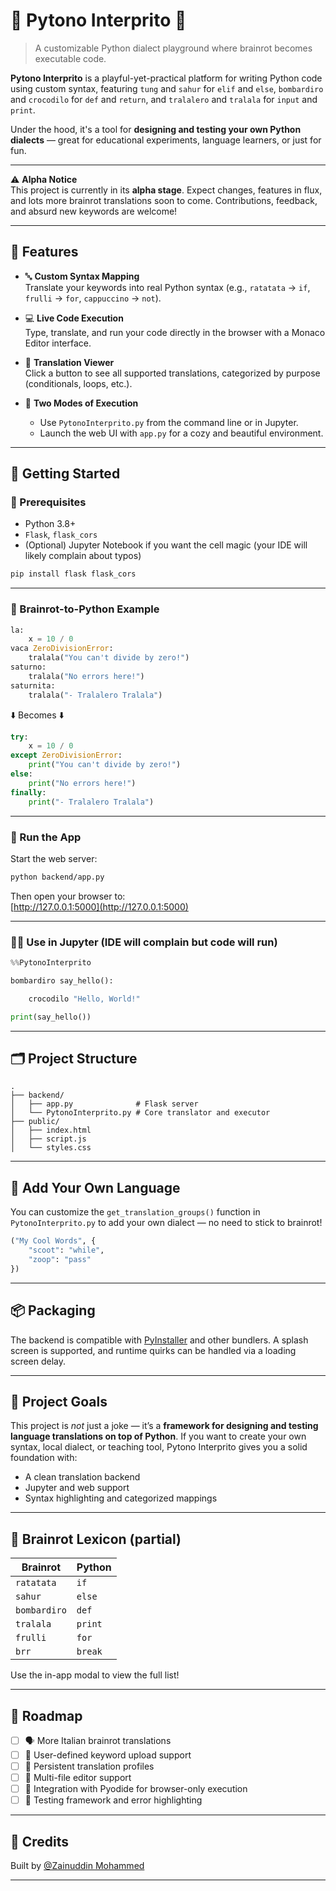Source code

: # 🐍 Pytono Interprito 🧠

> A customizable Python dialect playground where brainrot becomes executable code.

**Pytono Interprito** is a playful-yet-practical platform for writing Python code using custom syntax, featuring `tung` and `sahur` for `elif` and `else`, `bombardiro` and `crocodilo` for `def` and `return`, and `tralalero` and `tralala` for `input` and `print`.  

Under the hood, it's a tool for **designing and testing your own Python dialects** — great for educational experiments, language learners, or just for fun.

---

⚠️ **Alpha Notice**  
This project is currently in its **alpha stage**. Expect changes, features in flux, and lots more brainrot translations soon to come. Contributions, feedback, and absurd new keywords are welcome!

---

## 🧩 Features

- 🔤 **Custom Syntax Mapping**  
  Translate your keywords into real Python syntax (e.g., `ratatata` → `if`, `frulli` → `for`, `cappuccino` → `not`).

- 💻 **Live Code Execution**  
  Type, translate, and run your code directly in the browser with a Monaco Editor interface.

- 📜 **Translation Viewer**  
  Click a button to see all supported translations, categorized by purpose (conditionals, loops, etc.).

- 🧪 **Two Modes of Execution**
  - Use `PytonoInterprito.py` from the command line or in Jupyter.
  - Launch the web UI with `app.py` for a cozy and beautiful environment.

---

## 🚀 Getting Started

### 🐍 Prerequisites

- Python 3.8+
- `Flask`, `flask_cors`
- (Optional) Jupyter Notebook if you want the cell magic (your IDE will likely complain about typos)

```bash
pip install flask flask_cors
```

---

### 🧠 Brainrot-to-Python Example

```python
la:
    x = 10 / 0
vaca ZeroDivisionError:
    tralala("You can't divide by zero!")
saturno:
    tralala("No errors here!")
saturnita:
    tralala("- Tralalero Tralala")
```

⬇️ Becomes ⬇️

```python
try:
    x = 10 / 0
except ZeroDivisionError:
    print("You can't divide by zero!")
else:
    print("No errors here!")
finally:
    print("- Tralalero Tralala")
```

---

### 🧪 Run the App

Start the web server:

```bash
python backend/app.py
```

Then open your browser to:  
[http://127.0.0.1:5000](http://127.0.0.1:5000)

---

### 🧙‍♀️ Use in Jupyter (IDE will complain but code will run)

```python
%%PytonoInterprito

bombardiro say_hello():

    crocodilo "Hello, World!"

print(say_hello())

```

---

## 🗂 Project Structure

```
.
├── backend/
│   ├── app.py              # Flask server
│   └── PytonoInterprito.py # Core translator and executor
├── public/
│   ├── index.html
│   ├── script.js
│   └── styles.css
```

---

## 🧠 Add Your Own Language

You can customize the `get_translation_groups()` function in `PytonoInterprito.py` to add your own dialect — no need to stick to brainrot!

```python
("My Cool Words", {
    "scoot": "while",
    "zoop": "pass"
})
```

---

## 📦 Packaging

The backend is compatible with [PyInstaller](https://pyinstaller.org/) and other bundlers. A splash screen is supported, and runtime quirks can be handled via a loading screen delay.

---

## 🎯 Project Goals

This project is *not* just a joke — it’s a **framework for designing and testing language translations on top of Python**. If you want to create your own syntax, local dialect, or teaching tool, Pytono Interprito gives you a solid foundation with:

- A clean translation backend
- Jupyter and web support
- Syntax highlighting and categorized mappings

---

## 🤌 Brainrot Lexicon (partial)

| Brainrot     | Python |
|--------------|--------|
| `ratatata`   | `if`   |
| `sahur`      | `else` |
| `bombardiro` | `def`  |
| `tralala`    | `print`|
| `frulli`     | `for`  |
| `brr`        | `break`|

Use the in-app modal to view the full list!

---

## 🔮 Roadmap

- [ ] 🗣 More Italian brainrot translations
- [ ] 🧬 User-defined keyword upload support
- [ ] 💾 Persistent translation profiles
- [ ] 📁 Multi-file editor support
- [ ] 🔌 Integration with Pyodide for browser-only execution
- [ ] 🧪 Testing framework and error highlighting

---

## 🧃 Credits

Built by [@Zainuddin Mohammed](https://github.com/zainuddinmohammed)

---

—————

Task objective
Reply with one number: the count of lines in the entries that include the word "ratatata".

Finished task
2